La redacción de artículos podía esperar, encontrar su propia salida. Cuanto más amplios fueran sus conocimientos, con más fuerza e inteligencia se expresaría. Por supuesto que ya sabía que la señorita Nightingale continuaría naciendo campaña hasta agotar toda aquella pasión que consumía tanto la fuerza de su sistema nervioso como su salud física y que conseguiría una reforma de todo el cuerpo médico militar, pero no podía hacerlo ella sola, ni con toda la adulación que le ofrecía el país ni con todos los amigos que tenía situados en lugares preeminentes. Existían intereses creados que se extendían por todos los pasillos de la autoridad como las raíces de un árbol a través de la tierra. Los vínculos de la costumbre y la seguridad de la posición tenían la fuerza del acero. Muchas personas tendrían que cambiar y, al tiempo que lo hacían, admitir que habían estado mal asesoradas, que habían sido imprudentes e incluso incompetentes.

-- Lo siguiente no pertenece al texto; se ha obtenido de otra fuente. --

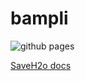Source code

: # bampli

![github pages](https://github.com/SaveH2o/docs/workflows/github%20pages/badge.svg)

[SaveH2o docs](https://saveh2o.github.io/docs/)
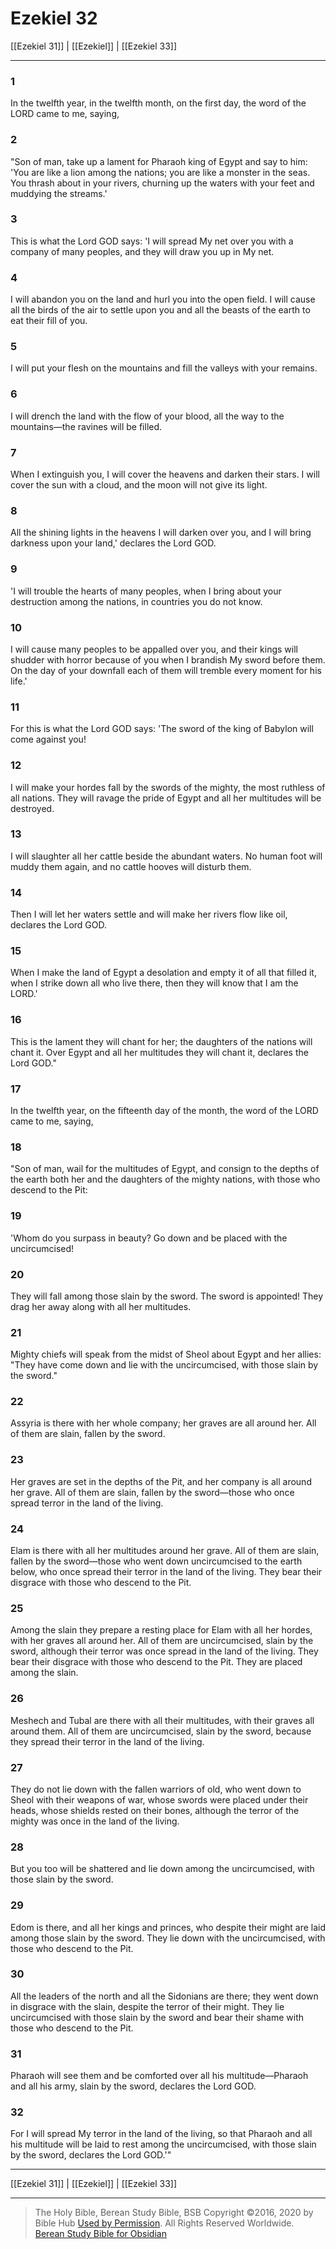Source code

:# Ezekiel 32

[[Ezekiel 31]] | [[Ezekiel]] | [[Ezekiel 33]]

---

### 1
In the twelfth year, in the twelfth month, on the first day, the word of the LORD came to me, saying,

### 2
"Son of man, take up a lament for Pharaoh king of Egypt and say to him: 'You are like a lion among the nations; you are like a monster in the seas. You thrash about in your rivers, churning up the waters with your feet and muddying the streams.'

### 3
This is what the Lord GOD says: 'I will spread My net over you with a company of many peoples, and they will draw you up in My net.

### 4
I will abandon you on the land and hurl you into the open field. I will cause all the birds of the air to settle upon you and all the beasts of the earth to eat their fill of you.

### 5
I will put your flesh on the mountains and fill the valleys with your remains.

### 6
I will drench the land with the flow of your blood, all the way to the mountains—the ravines will be filled.

### 7
When I extinguish you, I will cover the heavens and darken their stars. I will cover the sun with a cloud, and the moon will not give its light.

### 8
All the shining lights in the heavens I will darken over you, and I will bring darkness upon your land,' declares the Lord GOD.

### 9
'I will trouble the hearts of many peoples, when I bring about your destruction among the nations, in countries you do not know.

### 10
I will cause many peoples to be appalled over you, and their kings will shudder with horror because of you when I brandish My sword before them. On the day of your downfall each of them will tremble every moment for his life.'

### 11
For this is what the Lord GOD says: 'The sword of the king of Babylon will come against you!

### 12
I will make your hordes fall by the swords of the mighty, the most ruthless of all nations. They will ravage the pride of Egypt and all her multitudes will be destroyed.

### 13
I will slaughter all her cattle beside the abundant waters. No human foot will muddy them again, and no cattle hooves will disturb them.

### 14
Then I will let her waters settle and will make her rivers flow like oil, declares the Lord GOD.

### 15
When I make the land of Egypt a desolation and empty it of all that filled it, when I strike down all who live there, then they will know that I am the LORD.'

### 16
This is the lament they will chant for her; the daughters of the nations will chant it. Over Egypt and all her multitudes they will chant it, declares the Lord GOD."

### 17
In the twelfth year, on the fifteenth day of the month, the word of the LORD came to me, saying,

### 18
"Son of man, wail for the multitudes of Egypt, and consign to the depths of the earth both her and the daughters of the mighty nations, with those who descend to the Pit:

### 19
'Whom do you surpass in beauty? Go down and be placed with the uncircumcised!

### 20
They will fall among those slain by the sword. The sword is appointed! They drag her away along with all her multitudes.

### 21
Mighty chiefs will speak from the midst of Sheol about Egypt and her allies: "They have come down and lie with the uncircumcised, with those slain by the sword."

### 22
Assyria is there with her whole company; her graves are all around her. All of them are slain, fallen by the sword.

### 23
Her graves are set in the depths of the Pit, and her company is all around her grave. All of them are slain, fallen by the sword—those who once spread terror in the land of the living.

### 24
Elam is there with all her multitudes around her grave. All of them are slain, fallen by the sword—those who went down uncircumcised to the earth below, who once spread their terror in the land of the living. They bear their disgrace with those who descend to the Pit.

### 25
Among the slain they prepare a resting place for Elam with all her hordes, with her graves all around her. All of them are uncircumcised, slain by the sword, although their terror was once spread in the land of the living. They bear their disgrace with those who descend to the Pit. They are placed among the slain.

### 26
Meshech and Tubal are there with all their multitudes, with their graves all around them. All of them are uncircumcised, slain by the sword, because they spread their terror in the land of the living.

### 27
They do not lie down with the fallen warriors of old, who went down to Sheol with their weapons of war, whose swords were placed under their heads, whose shields rested on their bones, although the terror of the mighty was once in the land of the living.

### 28
But you too will be shattered and lie down among the uncircumcised, with those slain by the sword.

### 29
Edom is there, and all her kings and princes, who despite their might are laid among those slain by the sword. They lie down with the uncircumcised, with those who descend to the Pit.

### 30
All the leaders of the north and all the Sidonians are there; they went down in disgrace with the slain, despite the terror of their might. They lie uncircumcised with those slain by the sword and bear their shame with those who descend to the Pit.

### 31
Pharaoh will see them and be comforted over all his multitude—Pharaoh and all his army, slain by the sword, declares the Lord GOD.

### 32
For I will spread My terror in the land of the living, so that Pharaoh and all his multitude will be laid to rest among the uncircumcised, with those slain by the sword, declares the Lord GOD.'"

---

[[Ezekiel 31]] | [[Ezekiel]] | [[Ezekiel 33]]

---

> The Holy Bible, Berean Study Bible, BSB
> Copyright &copy;2016, 2020 by Bible Hub
> [Used by Permission](https://berean.bible/terms.htm). All Rights Reserved Worldwide.
> [Berean Study Bible for Obsidian](https://github.com/gapmiss/berean-study-bible-for-obsidian)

– ¿Cómo encontraré un puesto?

– Tengo amigos -dijo Callandra con serenidad y confianza-. Comenzaré escribiendo cartas de forma muy discreta, ya sea para pedir favores, acicatear el sentido del deber, mover las conciencias o para amenazar con la desaprobación tanto pública como privada en caso de que se nieguen a prestarme ayuda. -Brillaba una leve chispa de picardía en sus ojos, aunque también la absoluta determinación de hacer exactamente lo que había dicho.

– Gracias -aceptó Hester-. Haré cuanto esté en mi mano para estar a la altura de las oportunidades que me ofrezcan y compensar todos sus esfuerzos.

– Muy bien -admitió Callandra-, si no creyera que ha de ser así, no me molestaría en hacerlos. -Acomodó sus pasos al ritmo de los de Hester y, juntas, penetraron en el bosque, siguieron caminando bajo las ramas de los árboles y continuaron después a través del parque.

Dos días después fue a cenar el general Wadham con su hija Úrsula, que desde hacía varios meses era la prometida de Menard Grey. Llegaron pronto, con intención de departir un rato con la familia en el salón antes de pasar al comedor, y Hester tuvo así ocasión de poner inmediatamente a prueba sus dotes diplomáticas. Úrsula era una joven muy guapa, con una cabellera de color castaño claro con reflejos rojizos y el cutis sano de los que pasan mucho tiempo al aire libre. De hecho, no llevaban mucho hablando cuando demostró su interés por la caza con jaurías de perros. Aquella noche llevaba un vestido de un azul intenso que, en opinión de Hester, era demasiado vivo para ella; le habría sentado mejor un color más tenue, ya que habría puesto de relieve su vitalidad natural. Tal como iba vestida, resaltaba demasiado entre la seda azul lavanda de Fabia y sus rubios cabellos que viraban hacia el gris sobre la frente, el azul apagado y oscuro de Rosamond que empalidecía su impecable cutis asemejándolo al alabastro, y el color de uva negra del vestido de la propia Hester, que todavía no había abandonado completamente el luto. Hester se dijo para sus adentros que nunca había llevado un color que la favoreciese más que aquél.